Giulio Cesare Martinengo (/it/; c. 1564/1568 – 10 July 1613) was an Italian composer and teacher of the late Renaissance and early Baroque Venetian School. He was the predecessor to Claudio Monteverdi at San Marco.

He probably came from Verona, and was the son of composer Gabriele Martinengo. Accounts giving his birthdate are conflicting: one from his mother claims he was born in 1564, but a document from the "house of the Accoliti" in Verona gives his age in 1583 as 15. He studied with his father in Verona, and in the 1590s he served at Verona Cathedral as a singer as well as a priest.

Martinengo is principally famous as the successor to Giovanni Croce, and predecessor to Claudio Monteverdi, to the post of maestro di cappella at San Marco in Venice, which was by far the most prestigious post in northern Italy.
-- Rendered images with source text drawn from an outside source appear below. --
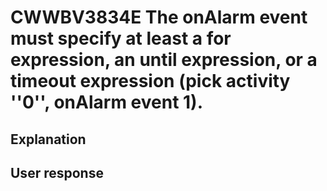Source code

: # CWWBV3834E The onAlarm event must specify at least a for expression, an until expression, or a timeout expression (pick activity ''0'', onAlarm event 1).

## Explanation

## User response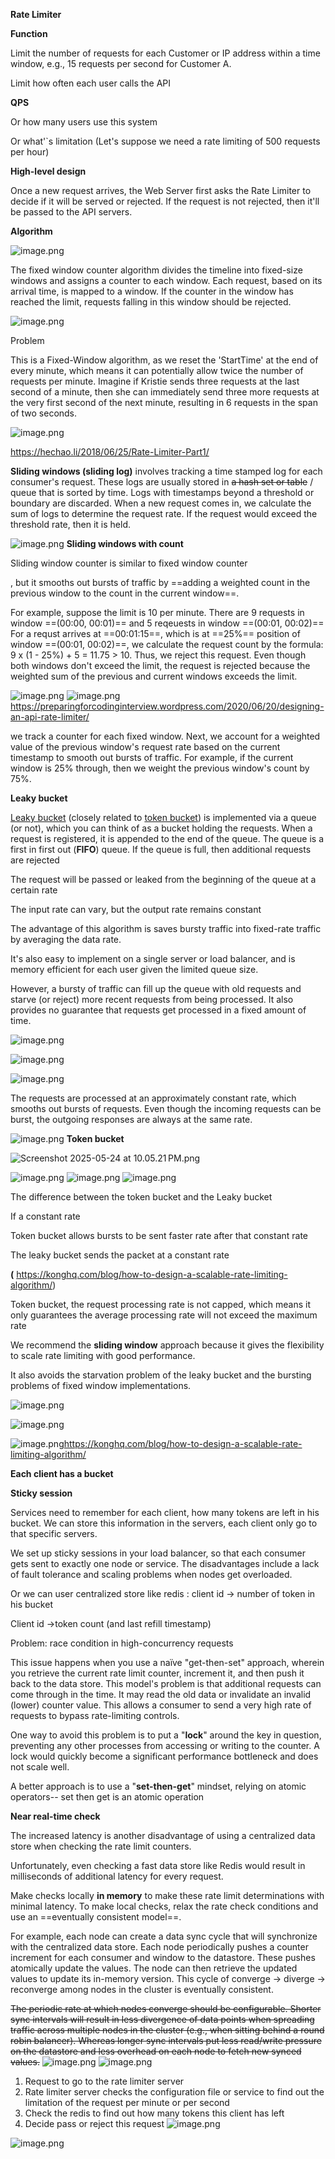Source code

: **Rate Limiter**

**Function**

Limit the number of requests for each Customer or IP address within a time window, e.g., 15 requests per second for Customer A.

Limit how often each user calls the API

**QPS**

Or how many users use this system

Or what'`s limitation (Let's suppose we need a rate limiting of 500 requests per hour)

**High-level design**

Once a new request arrives, the Web Server first asks the Rate Limiter to decide if it will be served or rejected. If the request is not rejected, then it'll be passed to the API servers.

**Algorithm**

![image.png](https://i.imgur.com/MRndT81.png)



The fixed window counter algorithm divides the timeline into fixed-size windows and assigns a counter to each window. Each request, based on its arrival time, is mapped to a window. If the counter in the window has reached the limit, requests falling in this window should be rejected.

![image.png](https://i.imgur.com/u4zpIvC.png)



Problem

This is a Fixed-Window algorithm, as we reset the 'StartTime' at the end of every minute, which means it can potentially allow twice the number of requests per minute. Imagine if Kristie sends three requests at the last second of a minute, then she can immediately send three more requests at the very first second of the next minute, resulting in 6 requests in the span of two seconds.

![image.png](https://i.imgur.com/YDQu7xl.png)




<https://hechao.li/2018/06/25/Rate-Limiter-Part1/>

**Sliding windows (sliding log)** involves tracking a time stamped log for each consumer's request. These logs are usually stored in ~~a hash set or table~~ / queue that is sorted by time. Logs with timestamps beyond a threshold or boundary are discarded. When a new request comes in, we calculate the sum of logs to determine the request rate. If the request would exceed the threshold rate, then it is held.

![image.png](https://i.imgur.com/qgY5iFR.png)
**Sliding windows with count**

Sliding window counter is similar to fixed window counter

, but it smooths out bursts of traffic by ==adding a weighted count in the previous window to the count in the current window==.

For example, suppose the limit is 10 per minute. There are 9 requests in window ==(00:00, 00:01)== and 5 reqeuests in window ==(00:01, 00:02)== For a requst arrives at ==00:01:15==, which is at ==25%== position of window ==(00:01, 00:02)==, we calculate the request count by the formula: 9 x (1 - 25%) + 5 = 11.75 > 10. Thus, we reject this request. Even though both windows don't exceed the limit, the request is rejected because the weighted sum of the previous and current windows exceeds the limit.

![image.png](https://i.imgur.com/qlaB3MO.png)
![image.png](https://i.imgur.com/73YLOhW.png)
<https://preparingforcodinginterview.wordpress.com/2020/06/20/designing-an-api-rate-limiter/>

we track a counter for each fixed window. Next, we account for a weighted value of the previous window's request rate based on the current timestamp to smooth out bursts of traffic. For example, if the current window is 25% through, then we weight the previous window's count by 75%.

**Leaky bucket**

[Leaky bucket](https://en.wikipedia.org/wiki/Leaky_bucket) (closely related to [token bucket](https://en.wikipedia.org/wiki/Token_bucket)) is implemented via a queue (or not), which you can think of as a bucket holding the requests. When a request is registered, it is appended to the end of the queue. The queue is a first in first out (**FIFO**) queue. If the queue is full, then additional requests are rejected

The request will be passed or leaked from the beginning of the queue at a certain rate

The input rate can vary, but the output rate remains constant

The advantage of this algorithm is saves bursty traffic into fixed-rate traffic by averaging the data rate.

It's also easy to implement on a single server or load balancer, and is memory efficient for each user given the limited queue size.

However, a bursty of traffic can fill up the queue with old requests and starve (or reject) more recent requests from being processed. It also provides no guarantee that requests get processed in a fixed amount of time.

![image.png](https://i.imgur.com/PQk1FH0.png)

![image.png](https://i.imgur.com/8aCDlVJ.png)

![image.png](https://i.imgur.com/9vMiU6N.png)


The requests are processed at an approximately constant rate, which smooths out bursts of requests. Even though the incoming requests can be burst, the outgoing responses are always at the same rate.

![image.png](https://i.imgur.com/3n6wW45.png)
**Token bucket**

![Screenshot 2025-05-24 at 10.05.21 PM.png](https://i.imgur.com/1tD07oB.png)




![image.png](https://i.imgur.com/UXMJc8Y.png)
![image.png](https://i.imgur.com/oqmgoQ5.png)
![image.png](https://i.imgur.com/7WwoqVb.png)


The difference between the token bucket and the Leaky bucket

If a constant rate

Token bucket allows bursts to be sent faster rate after that constant rate

The leaky bucket sends the packet at a constant rate

**(** <https://konghq.com/blog/how-to-design-a-scalable-rate-limiting-algorithm/>)

Token bucket, the request processing rate is not capped, which means it only guarantees the average processing rate will not exceed the maximum rate

We recommend the **sliding window** approach because it gives the flexibility to scale rate limiting with good performance.

It also avoids the starvation problem of the leaky bucket and the bursting problems of fixed window implementations.

![image.png](https://i.imgur.com/88znw8t.png)

![image.png](https://i.imgur.com/fTgGJoR.png)

![image.png](https://i.imgur.com/hNIuLFH.png)<https://konghq.com/blog/how-to-design-a-scalable-rate-limiting-algorithm/>

**Each client has a bucket**

**Sticky session**

Services need to remember for each client, how many tokens are left in his bucket. We can store this information in the servers, each client only go to that specific servers.

We set up sticky sessions in your load balancer, so that each consumer gets sent to exactly one node or service. The disadvantages include a lack of fault tolerance and scaling problems when nodes get overloaded.

Or we can user centralized store like redis : client id -> number of token in his bucket

Client id ->token count (and last refill timestamp)

Problem: race condition in high-concurrency requests

This issue happens when you use a naïve "get-then-set" approach, wherein you retrieve the current rate limit counter, increment it, and then push it back to the data store. This model's problem is that additional requests can come through in the time. It may read the old data or invalidate an invalid (lower) counter value. This allows a consumer to send a very high rate of requests to bypass rate-limiting controls.

One way to avoid this problem is to put a "**lock**" around the key in question, preventing any other processes from accessing or writing to the counter. A lock would quickly become a significant performance bottleneck and does not scale well.

A better approach is to use a "**set-then-get**" mindset, relying on atomic operators-- set then get is an atomic operation

**Near real-time check**

The increased latency is another disadvantage of using a centralized data store when checking the rate limit counters.

Unfortunately, even checking a fast data store like Redis would result in milliseconds of additional latency for every request.

Make checks locally **in memory** to make these rate limit determinations with minimal latency. To make local checks, relax the rate check conditions and use an ==eventually consistent model==.

For example, each node can create a data sync cycle that will synchronize with the centralized data store. Each node periodically pushes a counter increment for each consumer and window to the datastore. These pushes atomically update the values. The node can then retrieve the updated values to update its in-memory version. This cycle of converge → diverge → reconverge among nodes in the cluster is eventually consistent.

~~The periodic rate at which nodes converge should be configurable. Shorter sync intervals will result in less divergence of data points when spreading traffic across multiple nodes in the cluster (e.g., when sitting behind a round robin balancer). Whereas longer sync intervals put less read/write pressure on the datastore and less overhead on each node to fetch new synced values.~~
![image.png](https://i.imgur.com/a9D7y16.png)
![image.png](https://i.imgur.com/5wa51gX.png)

1.  Request to go to the rate limiter server
2.  Rate limiter server checks the configuration file or service to find out the limitation of the request per minute or per second
3. Check the redis to find out how many tokens this client has left
4. Decide pass or reject this request
![image.png](https://i.imgur.com/ypVea6q.png)



![image.png](https://i.imgur.com/K4ZaCcj.png)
He was hired on 22 August 1609, at a pay of 200 ducats, after an audition, and on the recommendation of the Veronese. Martinengo's tenure was a failure; he was sick most of the time, and the standards of the choir and instrumentalists slipped badly, according to contemporary accounts. In addition, the establishment took on considerable debt and became disorganized and demoralized. Martinengo lacked the ability to manage the finances; according to the records of San Marco, he continually asked for advances on his salary, he was unable to pay the basilica's creditors, and on his death, he still owed the treasurer his back salary for several months. He died only four years after his appointment, and the basilica authorities were much relieved to be able to hire Claudio Monteverdi, who restored the musical establishment at San Marco to the magnificence it had lost.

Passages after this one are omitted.